- [Information provided]:
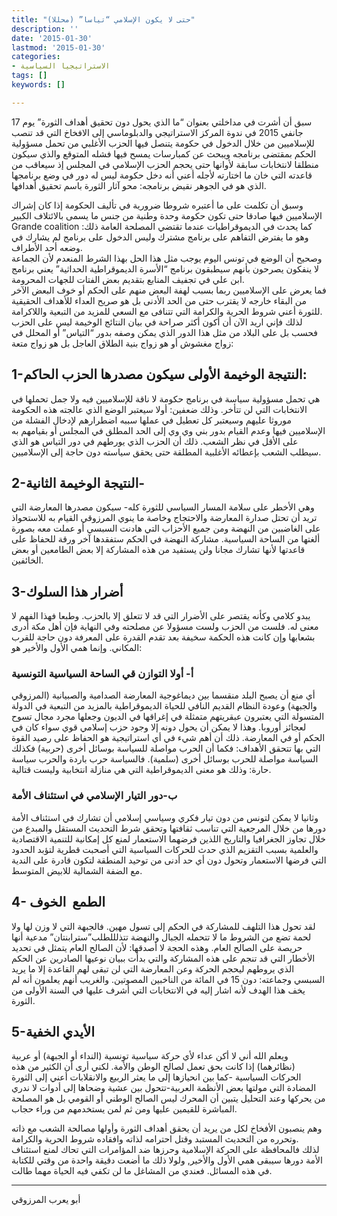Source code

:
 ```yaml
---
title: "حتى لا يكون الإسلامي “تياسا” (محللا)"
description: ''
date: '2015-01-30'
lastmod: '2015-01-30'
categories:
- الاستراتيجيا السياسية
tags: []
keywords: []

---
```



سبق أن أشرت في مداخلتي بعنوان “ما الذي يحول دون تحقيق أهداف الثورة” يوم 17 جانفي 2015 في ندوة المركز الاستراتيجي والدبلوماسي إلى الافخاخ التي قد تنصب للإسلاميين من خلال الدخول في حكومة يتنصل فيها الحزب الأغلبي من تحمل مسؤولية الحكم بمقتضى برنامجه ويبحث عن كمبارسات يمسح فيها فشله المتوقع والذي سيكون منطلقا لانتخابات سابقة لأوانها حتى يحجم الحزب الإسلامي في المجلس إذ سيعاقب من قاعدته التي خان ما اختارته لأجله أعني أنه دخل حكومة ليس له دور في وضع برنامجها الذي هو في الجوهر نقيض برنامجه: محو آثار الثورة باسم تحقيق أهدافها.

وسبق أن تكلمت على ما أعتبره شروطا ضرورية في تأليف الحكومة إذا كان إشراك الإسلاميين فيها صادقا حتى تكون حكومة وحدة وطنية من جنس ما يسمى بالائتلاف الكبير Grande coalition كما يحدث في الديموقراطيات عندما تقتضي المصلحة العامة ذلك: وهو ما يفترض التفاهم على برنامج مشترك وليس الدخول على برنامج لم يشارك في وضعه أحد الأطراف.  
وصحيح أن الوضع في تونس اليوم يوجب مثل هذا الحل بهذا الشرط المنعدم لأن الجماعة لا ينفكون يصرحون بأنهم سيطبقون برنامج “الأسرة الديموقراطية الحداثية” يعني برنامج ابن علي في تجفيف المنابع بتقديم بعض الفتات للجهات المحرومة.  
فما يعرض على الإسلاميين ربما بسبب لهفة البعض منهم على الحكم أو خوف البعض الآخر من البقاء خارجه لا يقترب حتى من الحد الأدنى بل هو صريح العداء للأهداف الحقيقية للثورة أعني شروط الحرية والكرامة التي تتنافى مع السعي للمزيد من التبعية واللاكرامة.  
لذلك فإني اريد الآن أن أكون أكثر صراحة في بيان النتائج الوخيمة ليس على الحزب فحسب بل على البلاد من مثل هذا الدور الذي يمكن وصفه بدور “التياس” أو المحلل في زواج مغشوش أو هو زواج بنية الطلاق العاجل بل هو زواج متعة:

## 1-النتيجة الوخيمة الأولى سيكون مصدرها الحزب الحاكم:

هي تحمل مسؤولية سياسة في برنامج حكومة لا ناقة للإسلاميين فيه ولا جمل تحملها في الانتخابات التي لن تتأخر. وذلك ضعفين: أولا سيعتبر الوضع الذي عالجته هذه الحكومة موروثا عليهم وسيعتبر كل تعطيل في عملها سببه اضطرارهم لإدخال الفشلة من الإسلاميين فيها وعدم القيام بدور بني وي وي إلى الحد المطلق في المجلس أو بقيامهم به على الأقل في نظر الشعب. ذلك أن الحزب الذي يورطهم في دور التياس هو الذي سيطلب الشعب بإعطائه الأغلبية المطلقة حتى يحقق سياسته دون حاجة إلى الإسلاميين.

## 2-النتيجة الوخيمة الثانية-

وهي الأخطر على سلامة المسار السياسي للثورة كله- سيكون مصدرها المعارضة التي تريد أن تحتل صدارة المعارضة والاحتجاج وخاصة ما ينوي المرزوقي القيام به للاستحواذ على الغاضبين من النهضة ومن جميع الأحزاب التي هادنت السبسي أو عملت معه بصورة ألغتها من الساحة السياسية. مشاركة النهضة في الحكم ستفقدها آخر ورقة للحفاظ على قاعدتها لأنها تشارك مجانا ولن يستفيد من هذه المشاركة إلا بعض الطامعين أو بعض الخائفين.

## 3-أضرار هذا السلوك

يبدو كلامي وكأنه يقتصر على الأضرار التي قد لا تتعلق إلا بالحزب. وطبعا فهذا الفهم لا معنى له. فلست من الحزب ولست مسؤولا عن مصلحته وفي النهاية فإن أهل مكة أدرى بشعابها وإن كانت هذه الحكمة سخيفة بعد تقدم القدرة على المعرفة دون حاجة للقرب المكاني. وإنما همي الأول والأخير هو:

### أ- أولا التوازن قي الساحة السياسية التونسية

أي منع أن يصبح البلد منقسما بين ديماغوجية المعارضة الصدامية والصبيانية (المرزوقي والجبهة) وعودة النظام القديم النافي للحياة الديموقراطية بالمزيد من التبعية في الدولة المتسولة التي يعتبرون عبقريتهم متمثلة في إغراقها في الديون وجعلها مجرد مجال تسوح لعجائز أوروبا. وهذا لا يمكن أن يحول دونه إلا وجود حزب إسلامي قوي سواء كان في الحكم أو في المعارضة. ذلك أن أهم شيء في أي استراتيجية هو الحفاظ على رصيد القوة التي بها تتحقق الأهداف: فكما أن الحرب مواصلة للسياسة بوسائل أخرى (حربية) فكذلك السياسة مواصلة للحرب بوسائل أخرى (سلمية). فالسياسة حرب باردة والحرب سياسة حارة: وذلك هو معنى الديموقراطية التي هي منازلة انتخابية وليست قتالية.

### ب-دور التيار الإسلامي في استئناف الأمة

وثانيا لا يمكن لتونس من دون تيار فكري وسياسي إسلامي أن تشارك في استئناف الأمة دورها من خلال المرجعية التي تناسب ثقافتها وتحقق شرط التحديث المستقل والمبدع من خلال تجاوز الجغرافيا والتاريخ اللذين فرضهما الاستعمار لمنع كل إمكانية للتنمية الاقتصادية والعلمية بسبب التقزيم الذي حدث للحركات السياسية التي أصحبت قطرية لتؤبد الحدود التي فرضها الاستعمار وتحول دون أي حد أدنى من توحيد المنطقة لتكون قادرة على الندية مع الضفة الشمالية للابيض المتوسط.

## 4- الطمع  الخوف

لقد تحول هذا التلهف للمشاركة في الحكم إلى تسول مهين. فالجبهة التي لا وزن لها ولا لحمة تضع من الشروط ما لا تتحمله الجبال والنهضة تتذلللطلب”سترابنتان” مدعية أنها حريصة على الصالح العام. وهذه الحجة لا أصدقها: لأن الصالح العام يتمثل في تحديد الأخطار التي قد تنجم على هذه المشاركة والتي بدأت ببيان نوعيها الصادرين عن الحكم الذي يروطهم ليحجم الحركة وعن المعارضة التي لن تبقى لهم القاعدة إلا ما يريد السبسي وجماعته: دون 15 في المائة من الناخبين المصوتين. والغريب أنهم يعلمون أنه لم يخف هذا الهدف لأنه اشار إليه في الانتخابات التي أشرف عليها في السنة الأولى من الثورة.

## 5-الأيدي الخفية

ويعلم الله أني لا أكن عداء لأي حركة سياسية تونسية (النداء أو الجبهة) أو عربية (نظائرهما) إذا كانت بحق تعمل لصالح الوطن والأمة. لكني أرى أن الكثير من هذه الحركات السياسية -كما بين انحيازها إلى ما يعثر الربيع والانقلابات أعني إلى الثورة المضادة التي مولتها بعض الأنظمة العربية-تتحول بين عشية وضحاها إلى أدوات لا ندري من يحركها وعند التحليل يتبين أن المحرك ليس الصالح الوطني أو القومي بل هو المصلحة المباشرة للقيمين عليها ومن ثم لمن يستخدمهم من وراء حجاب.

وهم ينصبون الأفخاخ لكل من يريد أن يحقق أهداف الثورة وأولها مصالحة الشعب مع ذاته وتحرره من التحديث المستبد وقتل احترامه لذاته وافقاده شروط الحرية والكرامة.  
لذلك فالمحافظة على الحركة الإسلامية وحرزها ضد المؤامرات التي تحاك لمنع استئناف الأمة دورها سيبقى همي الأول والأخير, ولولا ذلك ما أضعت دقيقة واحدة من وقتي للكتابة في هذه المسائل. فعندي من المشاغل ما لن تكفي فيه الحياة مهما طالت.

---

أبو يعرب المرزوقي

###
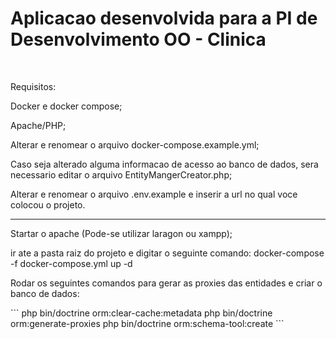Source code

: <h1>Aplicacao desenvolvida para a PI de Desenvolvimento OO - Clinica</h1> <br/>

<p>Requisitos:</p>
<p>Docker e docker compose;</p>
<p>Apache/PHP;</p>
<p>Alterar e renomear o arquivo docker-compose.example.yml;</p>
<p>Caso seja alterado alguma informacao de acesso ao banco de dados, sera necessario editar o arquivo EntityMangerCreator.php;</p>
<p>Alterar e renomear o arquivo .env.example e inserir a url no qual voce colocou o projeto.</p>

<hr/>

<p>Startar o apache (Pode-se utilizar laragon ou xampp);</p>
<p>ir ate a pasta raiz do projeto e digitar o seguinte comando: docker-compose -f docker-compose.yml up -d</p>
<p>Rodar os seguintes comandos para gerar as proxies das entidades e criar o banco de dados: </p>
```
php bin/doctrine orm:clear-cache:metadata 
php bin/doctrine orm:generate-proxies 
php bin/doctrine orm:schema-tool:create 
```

- [What the task asks]: Looking back over the data above, restate word for word the lines that begin at the line with "### ب-دور التيار الإسلامي في استئناف الأمة" and end at the line with "## 4- الطمع  الخوف", inclusive.

- [Response to this task]:
### ب-دور التيار الإسلامي في استئناف الأمة

وثانيا لا يمكن لتونس من دون تيار فكري وسياسي إسلامي أن تشارك في استئناف الأمة دورها من خلال المرجعية التي تناسب ثقافتها وتحقق شرط التحديث المستقل والمبدع من خلال تجاوز الجغرافيا والتاريخ اللذين فرضهما الاستعمار لمنع كل إمكانية للتنمية الاقتصادية والعلمية بسبب التقزيم الذي حدث للحركات السياسية التي أصحبت قطرية لتؤبد الحدود التي فرضها الاستعمار وتحول دون أي حد أدنى من توحيد المنطقة لتكون قادرة على الندية مع الضفة الشمالية للابيض المتوسط.

## 4- الطمع  الخوف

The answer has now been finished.